Pressed tofu is in fact a different product from ordinary packed-in-water "firm" tofu, and I know of now household process by which one could turn firm tofu into pressed tofu.
Are you doing any pressing of your own when you use extra firm tofu?
If you plan a little ahead you can take the tofu out and slice it into blocks, half a block or a quarter block, then wrap in paper towel and leave on a cutting board with some sort of weight on it. I usually balance a plate and another cutting board on top. Make sure you put it in the center of the counter or back toward a wall so when the weight unbalances and falls off it won't crash onto the floor.
Remove and wring out the paper towel about every five minutes for half an hour.
Once all this moisture is removed the tofu will pick up other flavors much more easily.
Yes, I press the tofu myself using this method, but It is still different. Please see my edit above.
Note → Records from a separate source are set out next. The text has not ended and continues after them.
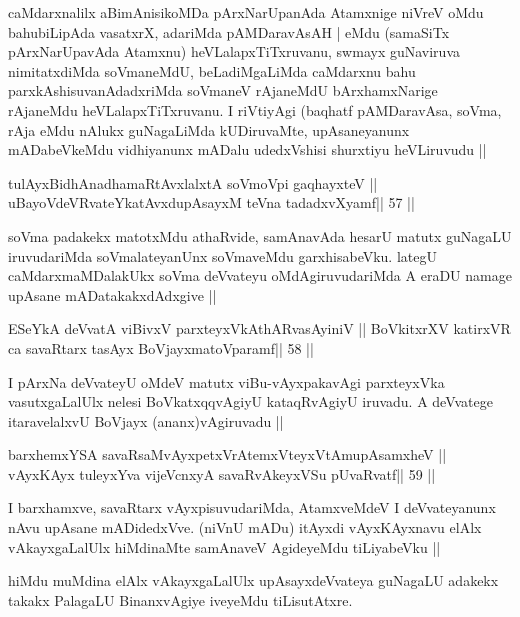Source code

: \begin{artha}
caMdarxnalilx aBimAnisikoMDa pArxNarUpanAda Atamxnige niVreV oMdu bahubiLipAda vasatxrX, adariMda pAMDaravAsAH | eMdu (samaSiTx pArxNarUpavAda Atamxnu) heVLalapxTiTxruvanu, swmayx guNaviruva nimitatxdiMda soVmaneMdU, beLadiMgaLiMda caMdarxnu bahu parxkAshisuvanAdadxriMda soVmaneV rAjaneMdU bArxhamxNarige rAjaneMdu heVLalapxTiTxruvanu. I riVtiyAgi (baqhatf pAMDaravAsa, soVma, rAja eMdu nAlukx guNagaLiMda kUDiruvaMte, upAsaneyanunx mADabeVkeMdu vidhiyanunx mADalu udedxVshisi shurxtiyu heVLiruvudu ||
\end{artha}

\begin{shl}
tulAyxBidhAnadhamaRtAvxlalxtA soVmoV\s pi gaqhayxteV ||
uBayoVdeVRvateYkatAvxdupAsayxM teVna tadadxvXyamf\hfill || 57 ||
\end{shl}

\begin{artha}
soVma padakekx matotxMdu athaRvide, samAnavAda hesarU matutx guNagaLU 
iruvudariMda soVmalateyanUnx soVmaveMdu garxhisabeVku. lategU 
caMdarxmaMDalakUkx soVma deVvateyu oMdAgiruvudariMda A eraDU namage upAsane mADatakakxdAdxgive ||
\end{artha}

\begin{shl}
ESeYkA deVvatA viBivxV parxteyxVkAthARvasAyiniV ||
BoVkitxrXV katirxVR ca savaRtarx tasAyx BoVjayxmatoV\s paramf\hfill || 58 ||
\end{shl}

\begin{artha}
I pArxNa deVvateyU oMdeV matutx viBu-vAyxpakavAgi parxteyxVka 
vasutxgaLalUlx nelesi BoVkatxqqvAgiyU kataqRvAgiyU iruvadu. A deVvatege itaravelalxvU BoVjayx (ananx)vAgiruvadu ||
\end{artha}

\begin{shl}
barxhemxYSA savaRsaMvAyxpetxVrAtemxVteyxVtAmupAsamxheV ||
vAyxKAyx tuleyxYva vijeVcnxyA savaRvAkeyxVSu pUvaRvatf\hfill || 59 ||
\end{shl}

\begin{artha}
I barxhamxve, savaRtarx vAyxpisuvudariMda, AtamxveMdeV I deVvateyanunx nAvu upAsane mADidedxVve. (niVnU mADu) itAyxdi vAyxKAyxnavu elAlx vAkayxgaLalUlx hiMdinaMte samAnaveV AgideyeMdu tiLiyabeVku ||
\end{artha}

\begin{artha}
hiMdu muMdina elAlx vAkayxgaLalUlx upAsayxdeVvateya guNagaLU adakekx takakx PalagaLU BinanxvAgiye iveyeMdu tiLisutAtxre.
\end{artha}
The tofu on your fork is a commercially pressed and seasoned tofu, most likely seasoned with a 5 spice Chinese blend. The coloration of the "skin" will vary from manufacturer but look for a "5 spice pressed tofu" the next time you go grocery shopping and you will find it.
In this particular case the tofu you're looking for is likely not pressed tofu as sold in the store, but is just cooked longer as Bruce says.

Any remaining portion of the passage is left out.